Ce délicieux idiome m’a été enseigné par Takumi, un spécialiste du folklore et des traditions nippones. Je lui décrivais quelques traditions qui marquent le passage de l’automne à travers le monde – l’Halloween bien sûr, mais aussi la Toussaint et la Fête des morts – quand cette expression lui est venue en tête. Takumi tire un plaisir manifeste à communiquer avec les aînés et à prendre connaissance des traditions orales avant qu’elles ne disparaissent.
Bien qu’il soit à l’occasion un professeur invité à l’université du coin, Takumi passe le plus clair de son temps au centre de recherche anthropologique. Établi dans une ancienne école secondaire, le centre fourmille de métiers à tisser, d’instruments agricoles, de vaisselle et d’autres reliques.
J’ai eu la chance de visiter l’endroit ; j’avais l’impression d’être dans les coulisses du Village québécois d’antan, version nippone. Là-bas, les vieilleries du voisinage sont triées, nettoyées, documentées, illustrées et classifiées dans le dessein d’ouvrir éventuellement un centre d’histoire de la région. Malgré la modernisation et le bitume, il y a le désir de commémorer le passé modeste du patelin.
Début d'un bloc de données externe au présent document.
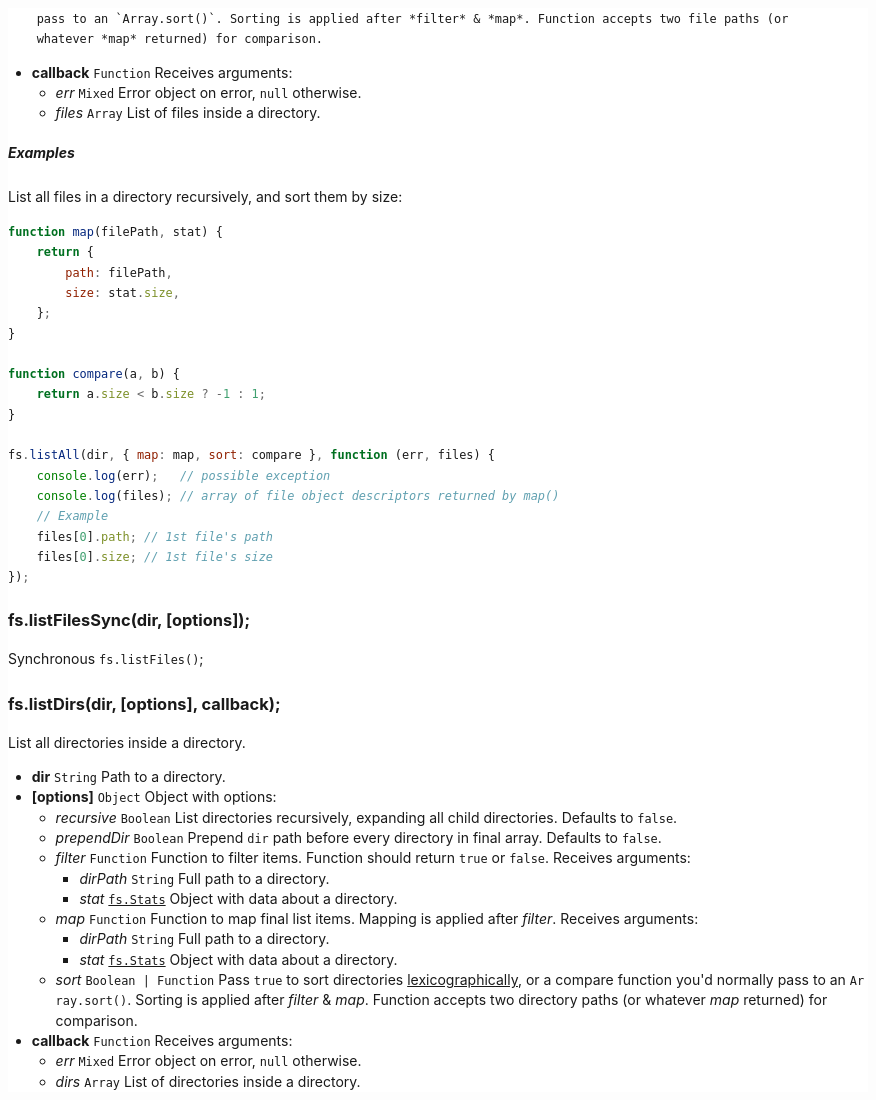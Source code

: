 		pass to an `Array.sort()`. Sorting is applied after *filter* & *map*. Function accepts two file paths (or
		whatever *map* returned) for comparison.
- **callback** `Function` Receives arguments:
	- *err* `Mixed` Error object on error, `null` otherwise.
	- *files* `Array` List of files inside a directory.

##### Examples

List all files in a directory recursively, and sort them by size:

```js
function map(filePath, stat) {
	return {
		path: filePath,
		size: stat.size,
	};
}

function compare(a, b) {
	return a.size < b.size ? -1 : 1;
}

fs.listAll(dir, { map: map, sort: compare }, function (err, files) {
	console.log(err);   // possible exception
	console.log(files); // array of file object descriptors returned by map()
	// Example
	files[0].path; // 1st file's path
	files[0].size; // 1st file's size
});
```

### fs.listFilesSync(dir, [options]);

Synchronous `fs.listFiles()`;

### fs.listDirs(dir, [options], callback);

List all directories inside a directory.

- **dir** `String` Path to a directory.
- **[options]** `Object` Object with options:
	- *recursive* `Boolean` List directories recursively, expanding all child directories. Defaults to `false`.
	- *prependDir* `Boolean` Prepend `dir` path before every directory in final array. Defaults to `false`.
	- *filter* `Function` Function to filter items. Function should return `true` or `false`. Receives arguments:
		- *dirPath* `String` Full path to a directory.
		- *stat* [`fs.Stats`](http://nodejs.org/api/fs.html#fs_class_fs_stats) Object with data about a directory.
	- *map* `Function` Function to map final list items. Mapping is applied after *filter*. Receives arguments:
		- *dirPath* `String` Full path to a directory.
		- *stat* [`fs.Stats`](http://nodejs.org/api/fs.html#fs_class_fs_stats) Object with data about a directory.
	- *sort* `Boolean | Function` Pass `true` to sort directories
		[lexicographically](http://en.wikipedia.org/wiki/Lexicographical_order), or a compare function you'd normally
		pass to an `Array.sort()`. Sorting is applied after *filter* & *map*. Function accepts two directory paths (or
		whatever *map* returned) for comparison.
- **callback** `Function` Receives arguments:
	- *err* `Mixed` Error object on error, `null` otherwise.
	- *dirs* `Array` List of directories inside a directory.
Takumi n’est évidemment pas satisfait de passer autant de temps sur une entreprise qui n’est que superficiellement liée à son champ d’intérêts. Il considère néanmoins la situation avec le sens de l’humour mi-acide mi-lucide qui le rend si particulier. Quand je lui ai demandé s’il avait peur de quelque chose, il m’a d’abord répondu : « J’ai peur de mon épouse. » Puis, réfléchissant un peu, il a ajouté : « J’ai peur de moi-même quand je bois trop d’alcool. »
En fait, Takumi ne peut pas se consacrer à son champ d’études parce qu’il n’a pas assez d’ancienneté pour avoir un poste de chercheur. Il n’est pas jeune pour autant ; ses trois enfants et ses cheveux gris trahissent un certain âge. Ce piétinement professionnel tient de la hiérarchie rigide de certaines professions et du fait que les aînés ici sont, faute de trouver une meilleure expression, apparemment increvables. Sans blague, il y a un type de quatre-vingt-sept ans qui a couru un « mini-marathon » de dix kilomètres la semaine dernière.
Entre-temps, Takumi demeure enlisé dans les dédales bureaucratiques. « Je passe mes journées à appliquer mon sceau officiel sur des documents. » Je ne peux m’empêcher de penser à la chronique de Pierre Foglia durant les Jeux olympiques de Pékin, de l’importance accordée au sceau officiel et à la hiérarchie de superviseurs et de superviseurs de superviseurs. Après tout, peut-être y a‑t-il quelque chose de vaguement communiste au Japon ? Ça expliquerait pourquoi je dois attendre cinq minutes quand je vais payer une facture à la banque…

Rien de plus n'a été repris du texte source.